Thermodynamic-Inspired Explainable GeoAI: Uncovering Regime-Dependent Mechanisms in Heterogeneous Spatial Systems
Summary: arXiv:2604.04339v1 Announce Type: new
Abstract
Modeling spatial heterogeneity and associated critical transitions remains a fundamental challenge in geography and environmental science. While conventional Geographically Weighted Regression (GWR) and deep learning models have improved predictive skill, they often fail to elucidate state-dependent nonlinearities where the functional roles of drivers represent opposing effects across heterogeneous domains.
We introduce a thermodynamics-inspired explainable geospatial AI framework that integrates statistical mechanics with graph neural networks. By conceptualizing spatial variability as a thermodynamic competition between system Burden (E) and Capacity (S), our model disentangles the latent mechanisms driving spatial processes.
Key Findings
Using three simulation datasets and three real-world datasets across distinct domains, including:
- Housing markets
- Mental health prevalence
- Wildfire-induced PM2.5 anomalies
Our framework successfully identifies regime-dependent role reversals of predictors that standard baselines miss. Notably, the framework explicitly diagnoses the phase transition into a Burden-dominated regime during the 2023 Canadian wildfire event, distinguishing physical mechanism shifts from statistical outliers.
Introduction
The integration of thermodynamics into geospatial AI represents a novel approach to understanding complex spatial systems. Traditional models often overlook the intricate relationships between various factors, which can lead to misleading interpretations. Our thermodynamic-inspired model aims to provide a clearer picture of these dynamics.
Methodology
Our proposed framework combines elements of statistical mechanics with advanced machine learning techniques, particularly graph neural networks. This integration allows for a more nuanced analysis of spatial data, focusing on the interaction between Burden and Capacity.
Results
The application of our model to various datasets reveals significant insights:
- Housing Markets: The model identifies how economic factors can have opposing effects on property values based on local conditions.

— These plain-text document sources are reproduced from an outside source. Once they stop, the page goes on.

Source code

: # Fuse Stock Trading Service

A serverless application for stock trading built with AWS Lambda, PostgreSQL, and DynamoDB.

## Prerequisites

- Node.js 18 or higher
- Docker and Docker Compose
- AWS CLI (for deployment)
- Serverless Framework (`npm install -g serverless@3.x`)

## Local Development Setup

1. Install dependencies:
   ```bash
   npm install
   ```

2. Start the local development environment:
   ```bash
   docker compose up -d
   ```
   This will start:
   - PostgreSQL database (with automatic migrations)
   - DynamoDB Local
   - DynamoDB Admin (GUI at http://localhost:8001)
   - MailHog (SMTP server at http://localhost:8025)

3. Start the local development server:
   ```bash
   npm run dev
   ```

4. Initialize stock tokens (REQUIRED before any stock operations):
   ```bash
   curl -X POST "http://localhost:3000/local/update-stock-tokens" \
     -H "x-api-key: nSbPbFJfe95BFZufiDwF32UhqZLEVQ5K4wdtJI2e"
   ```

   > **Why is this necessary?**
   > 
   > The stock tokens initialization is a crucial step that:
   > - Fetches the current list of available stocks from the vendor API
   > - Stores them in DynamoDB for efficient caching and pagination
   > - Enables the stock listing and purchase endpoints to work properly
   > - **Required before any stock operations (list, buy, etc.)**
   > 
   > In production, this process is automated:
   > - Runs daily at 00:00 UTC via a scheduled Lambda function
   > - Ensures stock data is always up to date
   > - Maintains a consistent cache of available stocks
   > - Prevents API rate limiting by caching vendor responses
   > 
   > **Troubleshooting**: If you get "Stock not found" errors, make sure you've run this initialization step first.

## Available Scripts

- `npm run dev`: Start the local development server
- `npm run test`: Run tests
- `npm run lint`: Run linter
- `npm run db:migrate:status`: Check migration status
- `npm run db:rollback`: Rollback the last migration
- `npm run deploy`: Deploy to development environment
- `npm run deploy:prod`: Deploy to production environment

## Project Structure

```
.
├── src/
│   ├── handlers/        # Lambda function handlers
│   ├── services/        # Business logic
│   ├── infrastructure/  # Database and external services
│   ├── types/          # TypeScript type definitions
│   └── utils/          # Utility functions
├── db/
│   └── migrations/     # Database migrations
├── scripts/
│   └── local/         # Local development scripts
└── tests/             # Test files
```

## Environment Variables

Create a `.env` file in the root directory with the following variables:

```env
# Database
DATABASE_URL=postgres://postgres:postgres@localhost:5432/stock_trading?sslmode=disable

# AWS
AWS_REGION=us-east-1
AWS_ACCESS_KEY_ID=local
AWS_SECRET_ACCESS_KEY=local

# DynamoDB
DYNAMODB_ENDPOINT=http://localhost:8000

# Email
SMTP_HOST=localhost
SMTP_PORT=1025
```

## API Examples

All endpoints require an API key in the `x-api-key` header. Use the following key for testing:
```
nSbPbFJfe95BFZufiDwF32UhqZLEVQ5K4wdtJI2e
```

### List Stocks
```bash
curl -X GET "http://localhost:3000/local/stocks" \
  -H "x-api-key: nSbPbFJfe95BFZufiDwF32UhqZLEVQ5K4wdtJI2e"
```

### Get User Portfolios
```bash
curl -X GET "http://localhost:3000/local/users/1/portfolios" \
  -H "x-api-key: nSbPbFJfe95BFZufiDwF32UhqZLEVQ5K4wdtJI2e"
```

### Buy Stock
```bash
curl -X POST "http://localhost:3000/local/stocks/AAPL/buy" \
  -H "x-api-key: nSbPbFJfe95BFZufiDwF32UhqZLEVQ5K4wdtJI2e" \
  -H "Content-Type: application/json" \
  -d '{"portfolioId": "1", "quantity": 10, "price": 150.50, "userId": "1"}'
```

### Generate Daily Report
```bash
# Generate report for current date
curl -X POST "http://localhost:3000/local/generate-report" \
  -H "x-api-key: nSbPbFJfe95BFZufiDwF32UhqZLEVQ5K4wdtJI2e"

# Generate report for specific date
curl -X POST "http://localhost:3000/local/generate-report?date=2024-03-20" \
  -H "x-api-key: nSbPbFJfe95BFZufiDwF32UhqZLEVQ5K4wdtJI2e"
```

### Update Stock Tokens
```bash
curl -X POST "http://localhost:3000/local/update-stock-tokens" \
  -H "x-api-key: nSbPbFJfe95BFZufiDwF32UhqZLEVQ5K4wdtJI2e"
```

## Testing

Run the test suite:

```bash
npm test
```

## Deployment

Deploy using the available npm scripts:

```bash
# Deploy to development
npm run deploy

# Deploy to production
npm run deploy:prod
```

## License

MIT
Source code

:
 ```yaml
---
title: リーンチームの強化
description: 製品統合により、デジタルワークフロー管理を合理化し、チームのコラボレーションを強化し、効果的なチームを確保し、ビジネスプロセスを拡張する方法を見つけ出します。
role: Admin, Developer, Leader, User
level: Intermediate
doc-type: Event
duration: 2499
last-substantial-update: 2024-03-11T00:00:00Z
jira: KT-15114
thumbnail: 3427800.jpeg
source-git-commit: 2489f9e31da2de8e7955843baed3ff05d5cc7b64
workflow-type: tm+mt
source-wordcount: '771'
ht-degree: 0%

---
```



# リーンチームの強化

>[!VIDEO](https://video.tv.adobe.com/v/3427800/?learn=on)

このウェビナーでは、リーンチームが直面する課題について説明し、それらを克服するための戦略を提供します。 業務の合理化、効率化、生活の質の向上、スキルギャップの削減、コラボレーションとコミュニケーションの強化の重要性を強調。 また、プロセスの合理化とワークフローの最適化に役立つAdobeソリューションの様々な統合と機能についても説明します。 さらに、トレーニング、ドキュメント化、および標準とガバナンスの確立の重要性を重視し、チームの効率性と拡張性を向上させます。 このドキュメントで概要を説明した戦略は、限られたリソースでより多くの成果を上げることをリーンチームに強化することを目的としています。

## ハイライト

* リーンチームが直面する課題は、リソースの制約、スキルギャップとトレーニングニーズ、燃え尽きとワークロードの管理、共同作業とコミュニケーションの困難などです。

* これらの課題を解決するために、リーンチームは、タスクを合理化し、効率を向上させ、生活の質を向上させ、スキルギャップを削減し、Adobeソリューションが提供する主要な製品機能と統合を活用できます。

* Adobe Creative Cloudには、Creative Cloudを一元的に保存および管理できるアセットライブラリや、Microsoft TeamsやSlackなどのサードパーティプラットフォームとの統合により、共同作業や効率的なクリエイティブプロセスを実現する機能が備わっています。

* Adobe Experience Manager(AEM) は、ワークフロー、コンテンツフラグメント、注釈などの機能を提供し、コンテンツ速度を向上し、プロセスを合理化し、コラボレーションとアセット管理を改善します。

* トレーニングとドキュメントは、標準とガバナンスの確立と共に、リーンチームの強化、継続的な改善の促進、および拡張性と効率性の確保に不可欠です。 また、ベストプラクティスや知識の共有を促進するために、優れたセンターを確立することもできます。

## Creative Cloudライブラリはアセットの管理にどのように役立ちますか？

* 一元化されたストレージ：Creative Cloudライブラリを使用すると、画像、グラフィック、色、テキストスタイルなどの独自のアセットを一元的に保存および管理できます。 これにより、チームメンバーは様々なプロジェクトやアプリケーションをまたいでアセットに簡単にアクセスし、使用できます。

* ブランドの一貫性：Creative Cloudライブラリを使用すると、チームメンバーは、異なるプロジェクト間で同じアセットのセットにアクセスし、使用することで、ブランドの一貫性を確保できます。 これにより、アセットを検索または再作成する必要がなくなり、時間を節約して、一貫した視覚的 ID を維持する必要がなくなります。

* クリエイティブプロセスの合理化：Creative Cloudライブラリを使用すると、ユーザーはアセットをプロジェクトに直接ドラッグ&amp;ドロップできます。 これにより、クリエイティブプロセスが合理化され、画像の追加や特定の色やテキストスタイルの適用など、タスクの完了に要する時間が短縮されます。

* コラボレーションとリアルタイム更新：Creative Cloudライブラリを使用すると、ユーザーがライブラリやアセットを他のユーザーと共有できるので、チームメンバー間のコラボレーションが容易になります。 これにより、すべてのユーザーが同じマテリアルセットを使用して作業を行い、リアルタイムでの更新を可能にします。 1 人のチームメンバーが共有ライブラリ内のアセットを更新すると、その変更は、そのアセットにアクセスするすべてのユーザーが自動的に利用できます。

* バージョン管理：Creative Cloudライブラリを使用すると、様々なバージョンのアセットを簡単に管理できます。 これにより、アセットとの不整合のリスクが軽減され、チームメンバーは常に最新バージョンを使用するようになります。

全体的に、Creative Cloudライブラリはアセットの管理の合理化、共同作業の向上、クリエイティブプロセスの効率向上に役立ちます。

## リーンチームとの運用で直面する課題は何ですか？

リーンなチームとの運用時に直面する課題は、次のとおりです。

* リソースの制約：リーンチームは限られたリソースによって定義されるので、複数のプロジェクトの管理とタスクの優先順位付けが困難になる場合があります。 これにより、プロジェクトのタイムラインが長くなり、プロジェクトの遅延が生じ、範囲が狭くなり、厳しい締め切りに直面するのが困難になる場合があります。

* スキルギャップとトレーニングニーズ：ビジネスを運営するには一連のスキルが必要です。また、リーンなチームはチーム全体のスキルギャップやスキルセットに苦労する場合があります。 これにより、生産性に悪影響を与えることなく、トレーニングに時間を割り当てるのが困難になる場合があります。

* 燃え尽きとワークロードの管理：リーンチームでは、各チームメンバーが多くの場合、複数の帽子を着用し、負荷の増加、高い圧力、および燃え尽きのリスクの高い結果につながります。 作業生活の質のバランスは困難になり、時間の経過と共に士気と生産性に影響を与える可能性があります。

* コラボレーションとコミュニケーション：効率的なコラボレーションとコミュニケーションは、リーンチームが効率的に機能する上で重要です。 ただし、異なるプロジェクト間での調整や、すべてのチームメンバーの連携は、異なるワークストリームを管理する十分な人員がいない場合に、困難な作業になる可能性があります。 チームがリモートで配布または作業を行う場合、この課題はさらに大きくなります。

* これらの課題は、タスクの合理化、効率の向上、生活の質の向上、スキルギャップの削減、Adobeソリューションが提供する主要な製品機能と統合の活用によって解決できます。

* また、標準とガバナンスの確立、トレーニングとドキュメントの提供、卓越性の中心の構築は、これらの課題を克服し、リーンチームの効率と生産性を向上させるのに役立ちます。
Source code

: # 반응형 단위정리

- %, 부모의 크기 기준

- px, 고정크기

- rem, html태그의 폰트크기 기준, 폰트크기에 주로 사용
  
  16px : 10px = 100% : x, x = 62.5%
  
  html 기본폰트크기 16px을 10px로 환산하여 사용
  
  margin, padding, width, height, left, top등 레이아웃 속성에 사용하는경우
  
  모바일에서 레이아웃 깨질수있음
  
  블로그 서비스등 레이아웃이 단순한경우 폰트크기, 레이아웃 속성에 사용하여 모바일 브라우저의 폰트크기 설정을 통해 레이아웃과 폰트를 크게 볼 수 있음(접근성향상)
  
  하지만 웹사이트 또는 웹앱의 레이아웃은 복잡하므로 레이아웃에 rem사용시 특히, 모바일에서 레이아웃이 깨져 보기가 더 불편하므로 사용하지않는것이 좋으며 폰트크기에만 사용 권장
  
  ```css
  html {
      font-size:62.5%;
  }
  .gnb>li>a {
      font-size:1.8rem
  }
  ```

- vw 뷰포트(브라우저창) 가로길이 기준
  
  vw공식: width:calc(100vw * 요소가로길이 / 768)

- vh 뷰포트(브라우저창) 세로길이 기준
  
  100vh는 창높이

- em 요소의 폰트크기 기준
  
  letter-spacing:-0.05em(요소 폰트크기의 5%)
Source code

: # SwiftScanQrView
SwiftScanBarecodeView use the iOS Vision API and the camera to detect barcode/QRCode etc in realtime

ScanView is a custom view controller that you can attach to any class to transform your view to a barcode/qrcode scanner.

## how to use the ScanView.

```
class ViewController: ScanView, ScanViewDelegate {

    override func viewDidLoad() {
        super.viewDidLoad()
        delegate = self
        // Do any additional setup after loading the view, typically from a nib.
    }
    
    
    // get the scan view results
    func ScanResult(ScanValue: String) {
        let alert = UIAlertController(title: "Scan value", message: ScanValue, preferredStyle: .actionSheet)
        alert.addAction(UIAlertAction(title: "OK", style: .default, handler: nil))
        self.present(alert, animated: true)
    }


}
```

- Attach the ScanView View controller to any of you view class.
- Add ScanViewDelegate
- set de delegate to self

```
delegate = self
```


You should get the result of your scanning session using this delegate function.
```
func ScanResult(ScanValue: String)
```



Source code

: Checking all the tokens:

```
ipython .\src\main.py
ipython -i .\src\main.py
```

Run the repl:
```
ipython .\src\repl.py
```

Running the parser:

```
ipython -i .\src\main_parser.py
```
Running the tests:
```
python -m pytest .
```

- Mental Health Prevalence: It uncovers the complex relationships between socioeconomic factors and mental health outcomes across different regions.
- Wildfire-induced PM2.5 Anomalies: The framework effectively differentiates between normal statistical variance and significant shifts in environmental conditions during wildfires.
Conclusion
Our findings demonstrate that applying thermodynamic principles to GeoAI not only enhances interpretability but also maintains robust predictive performance in complex spatial systems. This innovative approach paves the way for future research in geography and environmental science, offering a valuable tool for understanding the underlying mechanisms of spatial phenomena.